Investing in real estate isn’t a one-size-fits-all process. There are many routes you can go to start making money in both the short- and long term.

1. Rent Out A Room

The simplest way to make money with real estate is by renting out a property — or at least a part of one — that you already own. In fact, there’s a popular trend in real estate investing known as house-hacking, where investors find a way to make money from their residence, either by renting out a room or by owning a multi-unit property and renting out the other unit(s).

Renting out a room in your home can eventually turn into you renting or purchasing a new residence for yourself and then fully renting out your first home.

Pros

  • If you already own the property, you’ll have lower upfront costs than other forms of real estate investing.
  • Renting out a part of your home to someone else could mean they end up paying the full mortgage, leaving you with free housing.
  • House hacking can serve as a launch pad to help you save money for your next property.

Cons

  • This method only works if you have a property large enough to house both yourself and a tenant (or tenants).
  • If you have a single-family home, renting out a room means living with a roommate, which not everyone wants to do.
  • If you ever want to sell the home, you could have a hard time doing so with tenants living there.

2. Purchase A Rental Property

The next option for real estate investing is buying a rental property.

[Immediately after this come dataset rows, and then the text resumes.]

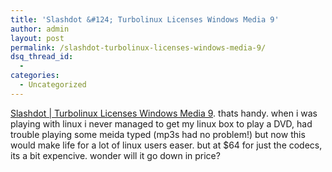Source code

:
 ```yaml
---
title: 'Slashdot &#124; Turbolinux Licenses Windows Media 9'
author: admin
layout: post
permalink: /slashdot-turbolinux-licenses-windows-media-9/
dsq_thread_id:
  - 
categories:
  - Uncategorized
---
```

[Slashdot | Turbolinux Licenses Windows Media 9][1]. thats handy. when i was playing with linux i never managed to get my linux box to play a DVD, had trouble playing some meida typed (mp3s had no problem!) but now this would make life for a lot of linux users easer. but at $64 for just the codecs, its a bit expencive. wonder will it go down in price?

 [1]: http://slashdot.org/article.pl?sid=04/04/28/0214258
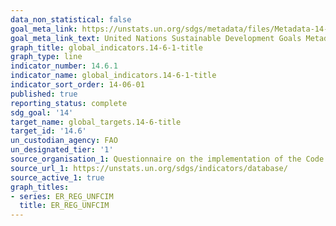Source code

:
 ```yaml
---
data_non_statistical: false
goal_meta_link: https://unstats.un.org/sdgs/metadata/files/Metadata-14-06-01.pdf
goal_meta_link_text: United Nations Sustainable Development Goals Metadata (pdf 288kB)
graph_title: global_indicators.14-6-1-title
graph_type: line
indicator_number: 14.6.1
indicator_name: global_indicators.14-6-1-title
indicator_sort_order: 14-06-01
published: true
reporting_status: complete
sdg_goal: '14'
target_name: global_targets.14-6-title
target_id: '14.6'
un_custodian_agency: FAO
un_designated_tier: '1'
source_organisation_1: Questionnaire on the implementation of the Code of Conduct for Responsible Fisheries - Country self - reporting
source_url_1: https://unstats.un.org/sdgs/indicators/database/
source_active_1: true
graph_titles:
- series: ER_REG_UNFCIM
  title: ER_REG_UNFCIM
---
```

You can buy a single-family home and rent the entire thing to one tenant. On the other hand, you could buy a multifamily home and rent it to several tenants.

The primary goal of any rental property is to collect rent every month that’s greater than the monthly expenses on the home. Ideally, the value of the home will also appreciate over time and you’ll eventually be able to sell it for more than you paid.

Owning a rental property isn’t going to be for everyone. It requires much more than just collecting a rent check. You need to find quality tenants, handle any issues that might arise and manage all of the bookkeeping. You can choose to hire a management company that will take on most of the work, making this a passive income investment, but doing so will cut into your profits.

Buying a rental property can have the potential for huge profits. If you find a house that needs a little bit of work, you have the chance to put in some sweat equity. Not only will the upgrades help you increase rent, but they will also boost the value of the home.

Pros

  • A rental income can provide an ongoing source of monthly income.
  • A rental property is likely to appreciate over the long term, meaning you’ll eventually be able to sell it for more than you paid for it.
  • Owning a rental property comes with tax investments since you’ll be able to deduct many of your expenses, including depreciation.

Cons

  • There’s a large upfront cost since you’ll have to buy (or, more likely, finance) a property to rent out.
  • Managing a rental property requires a significant amount of either time or money since you’ll have to either manage the property yourself or eat into your profits to hire someone to do it for you.
  • There’s some risk involved with owning a rental property since you may not always be able to find tenants and will be on the hook for the mortgage payments when you can’t.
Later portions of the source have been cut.